Figure 5. Characterization of the enzymatic activity and ferroptosis contributions of TMEM164.

a, Western blot of membrane lysates from HEK293T cells expressing C-terminally FLAG-tagged WT-TMEM164 or C123X-TMEM164 mutants. b, c, Measurement of the formation of ePE-P(C18:0/C20:4-d8) from diacyl PC(C18:0/C20:4-d8) (50 µM) and lyso-e-PE-P(C18:0) (50 µM) as substrates assayed with membrane lysates (1 µg/uL, 1 h incubation at 37° C) from (b) HEK293T cells expressing the indicated TMEM164 proteins or (c) sgCtrl and sgTMEM164-C123Y based-edited 786-O cell populations. d, e, Measurement of C20:4 ePE-P (d) and additional ePE-P (e) lipids in sgCtrl and sgTMEM164-C123Y base-edited 786-O cell populations. f, Viability of sgCtrl and sgTMEM164-C123Y base-edited 786-O cell populations treated with the indicated concentrations of ML210 measured at 24 h post-treatment. g, h, Oxidized (g) and non-oxidized (h) PE(C18:0/C20:4) and ePE-P(C18:0/2C0:4) lipid measurements in sgCtrl and sgTMEM164 786-O cells treated with ML210 for 2 h. sgCtrl: ML210 + Liproxstatin-1 group was pre-treated with the ferroptosis-blocking compound Liproxstatin-1 (0.5 µM) for 2 h prior to ML210 treatment. i, j, C20:4 ePE lipid measurements in sgCtrl and sgTMEM164 RKN (i) and ES-2 (j) cell lines. k,l, Viability of sgCtrl and sgTMEM164 RKN (k) and ES-2 (l) treated with indicated concentration of ML210 measured at 24 h post-treatment.

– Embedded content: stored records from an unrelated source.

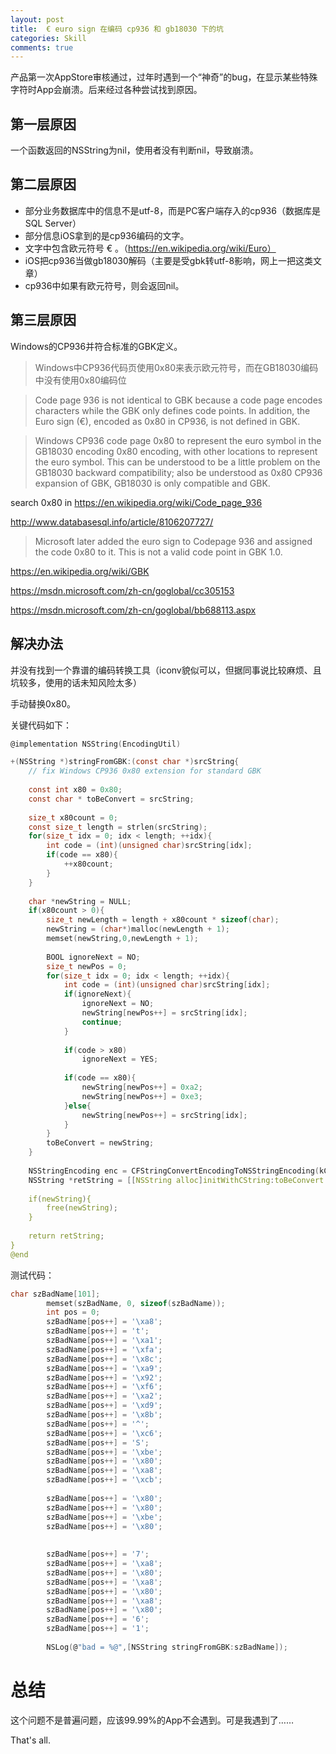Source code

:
 ```yaml
---
layout: post
title:  € euro sign 在编码 cp936 和 gb18030 下的坑
categories: Skill
comments: true
---
```







产品第一次AppStore审核通过，过年时遇到一个“神奇”的bug，在显示某些特殊字符时App会崩溃。后来经过各种尝试找到原因。


## 第一层原因

一个函数返回的NSString为nil，使用者没有判断nil，导致崩溃。

## 第二层原因

- 部分业务数据库中的信息不是utf-8，而是PC客户端存入的cp936（数据库是SQL Server）
- 部分信息iOS拿到的是cp936编码的文字。
- 文字中包含欧元符号 € 。（<https://en.wikipedia.org/wiki/Euro）>
- iOS把cp936当做gb18030解码（主要是受gbk转utf-8影响，网上一把这类文章）
- cp936中如果有欧元符号，则会返回nil。
<!-- more -->

## 第三层原因

Windows的CP936并符合标准的GBK定义。

> Windows中CP936代码页使用0x80来表示欧元符号，而在GB18030编码中没有使用0x80编码位


> Code page 936 is not identical to GBK because a code page encodes characters while the GBK only defines code points. In addition, the Euro sign (€), encoded as 0x80 in CP936, is not defined in GBK.


> Windows CP936 code page 0x80 to represent the euro symbol in the GB18030 encoding 0x80 encoding, with other locations to represent the euro symbol. This can be understood to be a little problem on the GB18030 backward compatibility; also be understood as 0x80 CP936 expansion of GBK, GB18030 is only compatible and GBK.


search 0x80 in <https://en.wikipedia.org/wiki/Code_page_936>

<http://www.databasesql.info/article/8106207727/>


> Microsoft later added the euro sign to Codepage 936 and assigned the code 0x80 to it. This is not a valid code point in GBK 1.0.

<https://en.wikipedia.org/wiki/GBK>

<https://msdn.microsoft.com/zh-cn/goglobal/cc305153>

<https://msdn.microsoft.com/zh-cn/goglobal/bb688113.aspx>

## 解决办法

并没有找到一个靠谱的编码转换工具（iconv貌似可以，但据同事说比较麻烦、且坑较多，使用的话未知风险太多）

手动替换0x80。

关键代码如下：

``` c
@implementation NSString(EncodingUtil)

+(NSString *)stringFromGBK:(const char *)srcString{
    // fix Windows CP936 0x80 extension for standard GBK
    
    const int x80 = 0x80;
    const char * toBeConvert = srcString;
    
    size_t x80count = 0;
    const size_t length = strlen(srcString);
    for(size_t idx = 0; idx < length; ++idx){
        int code = (int)(unsigned char)srcString[idx];
        if(code == x80){
            ++x80count;
        }
    }
    
    char *newString = NULL;
    if(x80count > 0){
        size_t newLength = length + x80count * sizeof(char);
        newString = (char*)malloc(newLength + 1);
        memset(newString,0,newLength + 1);
        
        BOOL ignoreNext = NO;
        size_t newPos = 0;
        for(size_t idx = 0; idx < length; ++idx){
            int code = (int)(unsigned char)srcString[idx];
            if(ignoreNext){
                ignoreNext = NO;
                newString[newPos++] = srcString[idx];
                continue;
            }
            
            if(code > x80)
                ignoreNext = YES;
            
            if(code == x80){
                newString[newPos++] = 0xa2;
                newString[newPos++] = 0xe3;
            }else{
                newString[newPos++] = srcString[idx];
            }
        }
        toBeConvert = newString;
    }
    
    NSStringEncoding enc = CFStringConvertEncodingToNSStringEncoding(kCFStringEncodingGB_18030_2000);
    NSString *retString = [[NSString alloc]initWithCString:toBeConvert encoding:enc];
    
    if(newString){
        free(newString);
    }
    
    return retString;
}
@end

```


测试代码： 


``` c
char szBadName[101];
        memset(szBadName, 0, sizeof(szBadName));
        int pos = 0;
        szBadName[pos++] = '\xa8';
        szBadName[pos++] = 't';
        szBadName[pos++] = '\xa1';
        szBadName[pos++] = '\xfa';
        szBadName[pos++] = '\x8c';
        szBadName[pos++] = '\xa9';
        szBadName[pos++] = '\x92';
        szBadName[pos++] = '\xf6';
        szBadName[pos++] = '\xa2';
        szBadName[pos++] = '\xd9';
        szBadName[pos++] = '\x8b';
        szBadName[pos++] = '^';
        szBadName[pos++] = '\xc6';
        szBadName[pos++] = 'S';
        szBadName[pos++] = '\xbe';
        szBadName[pos++] = '\x80';
        szBadName[pos++] = '\xa8';
        szBadName[pos++] = '\xcb';
        
        szBadName[pos++] = '\x80';
        szBadName[pos++] = '\x80';
        szBadName[pos++] = '\xbe';
        szBadName[pos++] = '\x80';
        
        
        szBadName[pos++] = '7';
        szBadName[pos++] = '\xa8';
        szBadName[pos++] = '\x80';
        szBadName[pos++] = '\xa8';
        szBadName[pos++] = '\x80';
        szBadName[pos++] = '\xa8';
        szBadName[pos++] = '\x80';
        szBadName[pos++] = '6';
        szBadName[pos++] = '1';
        
        NSLog(@"bad = %@",[NSString stringFromGBK:szBadName]);

```



# 总结

这个问题不是普遍问题，应该99.99%的App不会遇到。可是我遇到了……

That's all.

For b and c data represent mean values ± S.E.M from three independent experiments per group. For d-e and g-j, data represent mean values ± S.E.M from four independent experiments per group. *p< 0.01, ** p < 0.001 (Two-sided Student’s t-test performed relative to sgCtrl cells). For f, k and l, data represent mean values ± S.E.M. from two independent experiments. For b,c, d-e and g-j P-values were derived using a Two-sided Student’s t-test performed relative to sgCtrl cells.